Edited 2020-04-30 03:59 (UTC)
sell_tickets: (Mischief?)

[personal profile] sell_tickets 2020-04-30 04:03 am (UTC)(link)
"Call it a train then, if you prefer. Most people here seem to. And yes, part of a discussion can be being funny or amusing. This is a horrible situation we are all in, and even if it wasn't, finding the humor in life is important. Especially for someone like me. My temper has already scared one person I care about here, and to my way of thinking humor helps keep temper in check. If you can see something as funny you're less likely to go cold over it. This is how I am at home, but it is doubly important here. There is no one here who can stop me if I do go cold. Humor is the best form of self control I have at my disposal, and I am not giving that up. Further, it is who I am. And it isn't hurting anyone. So that is not going to change. I will always look for what is amusing in a situation when I can. Maybe I'll be serious when I'm dead, but while I'm alive, I choose to enjoy that life. But my toying as you put it, was not just for humor sake. I was also making a point. That the point amused me is a secondary benefit."

[Cheeky behavior is who he is. That isn't going to change any time soon.]

"What is vegan?" [He actually had no clue.]
blueberryprincess: found on tumblr (Default)

[personal profile] blueberryprincess 2020-04-30 04:09 am (UTC)(link)
A vegan is someone who avoids consuming animal based products.
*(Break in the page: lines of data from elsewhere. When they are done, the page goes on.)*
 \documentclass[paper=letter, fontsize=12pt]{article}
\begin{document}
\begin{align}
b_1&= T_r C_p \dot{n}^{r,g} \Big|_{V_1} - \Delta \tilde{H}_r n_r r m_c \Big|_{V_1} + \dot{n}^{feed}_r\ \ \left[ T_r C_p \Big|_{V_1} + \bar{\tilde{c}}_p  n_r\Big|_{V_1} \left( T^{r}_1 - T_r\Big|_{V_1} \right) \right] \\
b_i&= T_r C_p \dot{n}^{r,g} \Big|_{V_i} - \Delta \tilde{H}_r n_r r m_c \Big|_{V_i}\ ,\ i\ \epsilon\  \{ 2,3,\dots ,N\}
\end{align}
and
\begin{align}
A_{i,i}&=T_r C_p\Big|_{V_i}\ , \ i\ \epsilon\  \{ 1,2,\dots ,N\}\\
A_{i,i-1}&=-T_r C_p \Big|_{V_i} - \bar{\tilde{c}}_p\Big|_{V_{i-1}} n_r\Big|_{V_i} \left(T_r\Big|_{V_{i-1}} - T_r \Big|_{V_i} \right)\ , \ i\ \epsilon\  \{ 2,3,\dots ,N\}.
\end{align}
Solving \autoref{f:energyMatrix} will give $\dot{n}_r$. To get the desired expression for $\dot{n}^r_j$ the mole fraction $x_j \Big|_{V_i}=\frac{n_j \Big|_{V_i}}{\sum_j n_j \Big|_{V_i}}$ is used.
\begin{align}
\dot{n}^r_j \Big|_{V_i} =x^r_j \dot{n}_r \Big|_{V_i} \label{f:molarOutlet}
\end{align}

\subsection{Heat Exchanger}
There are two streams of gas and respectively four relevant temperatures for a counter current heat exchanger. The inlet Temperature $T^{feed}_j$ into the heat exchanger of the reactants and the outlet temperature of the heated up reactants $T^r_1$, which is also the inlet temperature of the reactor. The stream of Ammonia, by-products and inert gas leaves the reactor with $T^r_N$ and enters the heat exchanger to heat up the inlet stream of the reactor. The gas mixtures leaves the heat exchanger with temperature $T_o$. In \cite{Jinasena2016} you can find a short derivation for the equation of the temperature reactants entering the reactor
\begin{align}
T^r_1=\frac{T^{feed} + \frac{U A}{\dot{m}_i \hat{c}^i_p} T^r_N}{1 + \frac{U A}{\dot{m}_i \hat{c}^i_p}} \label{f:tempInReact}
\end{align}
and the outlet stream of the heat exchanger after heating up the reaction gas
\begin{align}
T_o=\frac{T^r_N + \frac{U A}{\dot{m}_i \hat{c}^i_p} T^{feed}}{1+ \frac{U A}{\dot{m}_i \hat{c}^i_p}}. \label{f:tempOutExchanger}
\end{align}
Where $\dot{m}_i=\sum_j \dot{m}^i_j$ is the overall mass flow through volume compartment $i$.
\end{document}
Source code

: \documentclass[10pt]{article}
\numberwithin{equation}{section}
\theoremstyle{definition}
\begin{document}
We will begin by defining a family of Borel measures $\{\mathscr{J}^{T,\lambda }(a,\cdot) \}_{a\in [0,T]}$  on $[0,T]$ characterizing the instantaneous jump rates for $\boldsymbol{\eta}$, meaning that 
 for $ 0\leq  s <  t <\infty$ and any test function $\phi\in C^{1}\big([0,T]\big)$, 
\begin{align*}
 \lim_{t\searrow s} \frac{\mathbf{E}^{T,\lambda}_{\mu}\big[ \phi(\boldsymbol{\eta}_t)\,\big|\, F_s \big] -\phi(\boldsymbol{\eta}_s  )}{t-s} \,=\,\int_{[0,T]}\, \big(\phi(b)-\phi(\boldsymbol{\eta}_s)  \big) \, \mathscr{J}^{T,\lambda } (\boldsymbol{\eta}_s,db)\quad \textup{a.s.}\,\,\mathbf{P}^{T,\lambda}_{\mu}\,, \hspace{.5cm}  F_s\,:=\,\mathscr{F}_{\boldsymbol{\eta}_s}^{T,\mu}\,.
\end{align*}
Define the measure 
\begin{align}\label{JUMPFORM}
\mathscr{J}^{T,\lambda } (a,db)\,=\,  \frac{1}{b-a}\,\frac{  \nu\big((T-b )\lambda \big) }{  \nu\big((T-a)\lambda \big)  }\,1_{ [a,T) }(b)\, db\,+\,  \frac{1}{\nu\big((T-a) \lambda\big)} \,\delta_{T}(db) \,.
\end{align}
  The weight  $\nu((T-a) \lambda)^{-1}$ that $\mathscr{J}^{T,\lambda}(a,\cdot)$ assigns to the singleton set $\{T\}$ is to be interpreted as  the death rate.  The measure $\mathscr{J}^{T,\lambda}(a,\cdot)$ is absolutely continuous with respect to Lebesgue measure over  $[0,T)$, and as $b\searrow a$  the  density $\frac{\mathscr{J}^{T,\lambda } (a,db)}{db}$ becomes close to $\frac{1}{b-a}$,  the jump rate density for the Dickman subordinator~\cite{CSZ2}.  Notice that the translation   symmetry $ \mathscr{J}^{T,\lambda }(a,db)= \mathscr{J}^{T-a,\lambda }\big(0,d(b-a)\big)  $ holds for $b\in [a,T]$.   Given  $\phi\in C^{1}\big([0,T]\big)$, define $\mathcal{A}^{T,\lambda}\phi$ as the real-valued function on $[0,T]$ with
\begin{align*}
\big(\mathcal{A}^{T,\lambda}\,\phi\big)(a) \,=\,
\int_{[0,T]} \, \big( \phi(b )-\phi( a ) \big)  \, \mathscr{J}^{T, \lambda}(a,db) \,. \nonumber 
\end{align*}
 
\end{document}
In food. In clothes. In personal care items.
sell_tickets: (Friends With The Black)

[personal profile] sell_tickets 2020-04-30 04:21 am (UTC)(link)
"Alright then, using that as example, what if you were a wolf visiting vegans. Do you starve to honor their beliefs?" [He's sure she is going to say yes, or give a long answer that boiled down to yes. He's waiting to see, however.]

[Also, this isn't as far fetched a question as it might seem. He knows what Kaelas and Dejaal would answer, but he wasn't sure what Smoke would. He would have have to ask the Wolf once he's back in his body.... ]
blueberryprincess: found on tumblr (Default)

[personal profile] blueberryprincess 2020-04-30 03:13 pm (UTC)(link)
That is a stupid example. It’s comparing apples to oranges. And this conversation is tiring because you’re not even bothering to try to see things from another’s point of view which was part of the point Peter was trying to make.

Which I will repeat for your benefit since you’ve clearly no interest in staying on topic.

Never. Ever tell someone their experiences don’t matter. Ever. Regardless of relationship or gender. Because they do. Have a good night, whoever you are and no. I don’t particularly care to know.
sell_tickets: (Sell Tickets?)

[personal profile] sell_tickets 2020-05-01 08:18 am (UTC)(link)
"Actually it is a practical example and one that would be of use should Prince Smoke or any of the other Kindred arrive. But if you wish to end this conversation, I shall abide by your wish."